The regional brewer’s revenues improved 4.7 per
cent to close the half-year at Ksh36.8 billion ($359.5 million), driven
by its bottled beer business in Kenya and Tanzania and the spirits
segment.
EABL’s beer business were however pulled back
by a depressed performance in Kenya (extended electioneering) and Uganda
(higher excise tax) while higher sales and advertising costs further
ate into its top-line.
“It is encouraging that bottled
beer is in recovery and mainstream spirits continues to grow strongly,”
Andrew Cowan, EABL’s managing director, said in a statement.
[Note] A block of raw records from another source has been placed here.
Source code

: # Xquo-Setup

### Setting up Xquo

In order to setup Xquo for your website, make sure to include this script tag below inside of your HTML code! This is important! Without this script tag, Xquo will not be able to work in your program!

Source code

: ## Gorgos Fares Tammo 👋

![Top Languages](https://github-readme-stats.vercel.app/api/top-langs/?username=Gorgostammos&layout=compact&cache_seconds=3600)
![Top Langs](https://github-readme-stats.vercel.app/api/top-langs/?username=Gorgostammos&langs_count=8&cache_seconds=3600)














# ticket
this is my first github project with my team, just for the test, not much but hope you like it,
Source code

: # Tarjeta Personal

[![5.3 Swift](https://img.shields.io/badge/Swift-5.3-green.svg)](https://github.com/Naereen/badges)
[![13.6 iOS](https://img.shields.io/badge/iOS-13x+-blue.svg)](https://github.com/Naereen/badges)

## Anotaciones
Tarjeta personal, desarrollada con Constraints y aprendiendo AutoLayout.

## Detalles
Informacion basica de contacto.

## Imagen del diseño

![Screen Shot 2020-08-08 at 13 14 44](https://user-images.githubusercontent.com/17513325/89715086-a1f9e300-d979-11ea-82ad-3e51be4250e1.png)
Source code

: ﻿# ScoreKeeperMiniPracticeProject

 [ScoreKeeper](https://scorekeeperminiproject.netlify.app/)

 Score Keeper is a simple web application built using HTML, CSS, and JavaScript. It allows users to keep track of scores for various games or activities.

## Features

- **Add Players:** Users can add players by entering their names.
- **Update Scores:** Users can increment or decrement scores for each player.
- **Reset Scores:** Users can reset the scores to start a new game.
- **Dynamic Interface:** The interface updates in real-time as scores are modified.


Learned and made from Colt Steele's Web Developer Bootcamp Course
“Our increased investment behind our brands in sales and
advertising underlines our bold strategy to pursue existing and emerging
growth in all segments of our business.”
The brewer
cost of sales increased by Ksh2.23 billion ($21.7 million) to Ksh20.8
billion ($203.2 million) while other costs also went 1.4 per cent to
Ksh8.7 billion ($84.9 million) as the brewer rolled out more campaigns
to spur consumption.
Keg
EABL’s
parent firm Diageo Thursday further disclosed that Tusker sales
increased one per cent while Guinness improved three per cent, bucking
recent trends, while Senator Keg sales dipped.
Mainstream
beers have in recent years come under pressure from excise tax
increases, with the resultant higher retail prices pulling sales.
The
brewer has in response revved up its innovation unit (occasioning the
launch of brands like Kenya Cane Coconut, Uganda Waragi Coconut, Chrome
Vodka and Tusker Cider) and increased its investment in spirits.
These new brands added Ksh7.6 billion ($74.3 million) to the total revenue in the period under review, EABL said.
“We
have refreshed our focus around our marketing strategy, expanding our
route to consumer to broaden the reach of our products across markets
whilst innovating at scale,” Mr Cowan said.
Senator Keg
has also been a point of focus by the brewer with a plans to build a
Ksh15 billion ($146.6 million) factory in Kisumu to boost production.
In
the period under review, the brewer spent Ksh5 billion ($48.9 million)
in capital expenditure to boost the manufacturing capacity of spirits
and value beer.
Despite the drop in profitability, the brewer’s board retained the proposed interim dividend at Ksh2 ($0.02) per share.